((

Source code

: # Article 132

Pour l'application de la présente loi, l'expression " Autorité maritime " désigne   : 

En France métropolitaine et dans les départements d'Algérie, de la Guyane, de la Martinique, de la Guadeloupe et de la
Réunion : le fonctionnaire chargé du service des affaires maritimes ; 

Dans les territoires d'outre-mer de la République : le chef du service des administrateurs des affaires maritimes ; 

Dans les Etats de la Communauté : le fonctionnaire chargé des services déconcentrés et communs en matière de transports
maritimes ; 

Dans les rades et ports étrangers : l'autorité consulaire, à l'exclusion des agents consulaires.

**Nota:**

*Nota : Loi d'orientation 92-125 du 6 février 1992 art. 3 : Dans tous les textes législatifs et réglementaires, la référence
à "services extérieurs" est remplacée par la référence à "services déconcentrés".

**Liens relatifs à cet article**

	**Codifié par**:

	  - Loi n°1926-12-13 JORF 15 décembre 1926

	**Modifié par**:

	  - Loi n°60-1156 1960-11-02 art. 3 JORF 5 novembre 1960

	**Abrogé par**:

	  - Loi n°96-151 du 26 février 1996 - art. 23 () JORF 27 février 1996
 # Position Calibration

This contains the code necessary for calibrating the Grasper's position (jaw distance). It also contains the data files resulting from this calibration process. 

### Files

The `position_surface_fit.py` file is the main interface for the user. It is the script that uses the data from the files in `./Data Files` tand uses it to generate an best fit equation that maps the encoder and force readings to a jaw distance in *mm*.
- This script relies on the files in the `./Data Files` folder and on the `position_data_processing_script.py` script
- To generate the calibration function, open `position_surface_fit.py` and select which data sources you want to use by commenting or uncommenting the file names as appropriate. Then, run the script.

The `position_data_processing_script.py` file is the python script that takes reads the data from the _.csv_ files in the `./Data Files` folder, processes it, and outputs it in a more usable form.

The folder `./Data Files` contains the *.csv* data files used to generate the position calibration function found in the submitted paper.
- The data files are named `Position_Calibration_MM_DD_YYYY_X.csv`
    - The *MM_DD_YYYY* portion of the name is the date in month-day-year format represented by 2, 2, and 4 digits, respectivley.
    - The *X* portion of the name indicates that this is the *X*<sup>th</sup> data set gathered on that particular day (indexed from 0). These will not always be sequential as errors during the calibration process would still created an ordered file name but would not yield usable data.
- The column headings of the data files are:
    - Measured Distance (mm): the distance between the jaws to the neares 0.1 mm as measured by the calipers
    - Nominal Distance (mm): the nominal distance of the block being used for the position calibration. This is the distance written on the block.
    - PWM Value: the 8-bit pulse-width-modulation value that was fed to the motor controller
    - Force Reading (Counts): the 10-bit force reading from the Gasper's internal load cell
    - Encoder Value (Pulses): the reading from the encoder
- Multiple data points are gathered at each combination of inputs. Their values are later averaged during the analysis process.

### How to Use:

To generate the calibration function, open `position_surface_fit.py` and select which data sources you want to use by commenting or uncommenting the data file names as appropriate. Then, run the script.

))

Please restate, exactly as written, the line that holds "- The column" and all remaining lines of the data above, and only those.

- The column headings of the data files are:
    - Measured Distance (mm): the distance between the jaws to the neares 0.1 mm as measured by the calipers
    - Nominal Distance (mm): the nominal distance of the block being used for the position calibration. This is the distance written on the block.
    - PWM Value: the 8-bit pulse-width-modulation value that was fed to the motor controller
    - Force Reading (Counts): the 10-bit force reading from the Gasper's internal load cell
    - Encoder Value (Pulses): the reading from the encoder
- Multiple data points are gathered at each combination of inputs. Their values are later averaged during the analysis process.

### How to Use:

To generate the calibration function, open `position_surface_fit.py` and select which data sources you want to use by commenting or uncommenting the data file names as appropriate. Then, run the script.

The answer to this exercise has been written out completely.